Ethnicity, local community and worker fragmentation
The recruitment of mineworkers in the past was often tied to socio-economic and political factors and other prejudices (Moodie and Ndatshe 1994). Certain jobs were preserved for some ethnic groups. For example, underground work was preserved for Basotho, rock drilling for Xhosas and machine operation underground for Mozambicans. There are continuities and discontinuities in this practice. At Lonmin, for example, nearly all the RDOs and most underground workers are from the Eastern Cape and Lesotho, despite a new policy that gives preference to locals. There are almost no Batswana (the locals) working as RDOs. These divisions have an effect on worker solidarity and mobilisation.
In the hostels, workers were usually divided along ethnic lines and an induna 3 appointed to oversee each group. As a form of control, migrants were separated in hostels on the basis of ethnicity. Continuity of this segmentation is reflected in the new informal settlements emerging across Rustenburg platinum district. Sondela, Nkaneng, Ikemeleng and Number 8 and 9 informal settlements in Rustenburg are predominantly Xhosa, Sotho or Shangaan, while the adjoining communities are more mixed and dominated by Batswana. The workers are thus not only divided at the workplace but even where they live.
The Mining Charter obliges mines to uplift the living conditions in the neighbouring communities. However, the changes in the organisation of work from ‘compounded to fragmented labour’ have created two distinct communities, apparently with different privileges and claims. At Marikana the distinct communities are the traditional villages near the mines and the informal settlements which sprouted after the democratic transition. These communities sometimes have parallel local structures and organise and mobilise differently.
Association of Mineworkers and Construction Union (AMCU)
The NUM had a recognition agreement at Lonmin. This guaranteed absolute rights and shut off competition from rival unions. The dramatic loss of the NUM legitimacy which unfolded during the strike bankrolled the growth of AMCU, a breakaway union. The AMCU's membership escalated from 23,000 in January 2012 to 150,000 by November 2012 (Chinguno 2013). In all the strikes, the dispute mutated into union rivalry and AMCU emerged as the new dominant union. It is important to note that when the dispute emerged initially it was linked not to union rivalry, but rather to what workers claimed were genuine shop-floor problems, yet later developed into this as a manifestation.

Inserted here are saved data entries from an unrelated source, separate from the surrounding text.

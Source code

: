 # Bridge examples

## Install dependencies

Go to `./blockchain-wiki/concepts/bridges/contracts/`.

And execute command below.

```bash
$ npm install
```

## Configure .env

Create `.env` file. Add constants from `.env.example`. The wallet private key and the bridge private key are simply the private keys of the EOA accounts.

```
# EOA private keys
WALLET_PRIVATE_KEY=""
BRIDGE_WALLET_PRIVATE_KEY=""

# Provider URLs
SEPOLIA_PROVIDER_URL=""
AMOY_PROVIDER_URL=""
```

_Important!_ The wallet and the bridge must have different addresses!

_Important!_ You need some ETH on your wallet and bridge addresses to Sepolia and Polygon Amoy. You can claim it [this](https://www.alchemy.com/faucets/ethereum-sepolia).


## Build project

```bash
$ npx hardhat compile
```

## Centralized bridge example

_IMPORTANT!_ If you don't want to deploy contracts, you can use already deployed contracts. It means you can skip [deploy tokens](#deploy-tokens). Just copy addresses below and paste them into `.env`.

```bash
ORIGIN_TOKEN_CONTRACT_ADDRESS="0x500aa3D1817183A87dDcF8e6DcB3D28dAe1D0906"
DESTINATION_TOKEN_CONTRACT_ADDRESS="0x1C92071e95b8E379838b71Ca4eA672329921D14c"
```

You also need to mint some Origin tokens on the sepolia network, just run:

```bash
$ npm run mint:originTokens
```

AMCU rose from the ashes of NUM, which lost members from defections. It adopted a militant stance and its agenda was alleged to be driven from below. However, AMCU lacks a clear ideological perspective, which poses a challenge for the sustainability of its strategy and hegemony.
AMCU spread to all the major platinum mines and into gold and iron ore, and threatened the dominance of the NUM. In the past, the NUM emerged and spread its wings in a similar way. This suggests that union membership in these mines is somewhat precarious.
Conclusion
The Marikana strike and massacre has brought to the fore the impact of the changing nature of employment in South Africa characterised by fragmentation and precariousness. It has shown how this undermines institutionalisation of industrial conflict and worker organisation, and that it is connected to strike violence. The paper has shown the different forms and dimensions of fragmentation, i.e. work organisation, ethnicity, settlement patterns and gender. This separates workers, undermines union mobilisation and solidarity, and increases the propensity of violence.
Marikana highlights the ambiguous nature of strike violence. Strike violence may mean lack of solidarity on one hand, but conversely may be a means of forging workers' collective ‘solidarity’. It highlights worker fragmentation but at the same time militancy and solidarity. The violence at Marikana underpinned rather than undermined worker collective solidarity.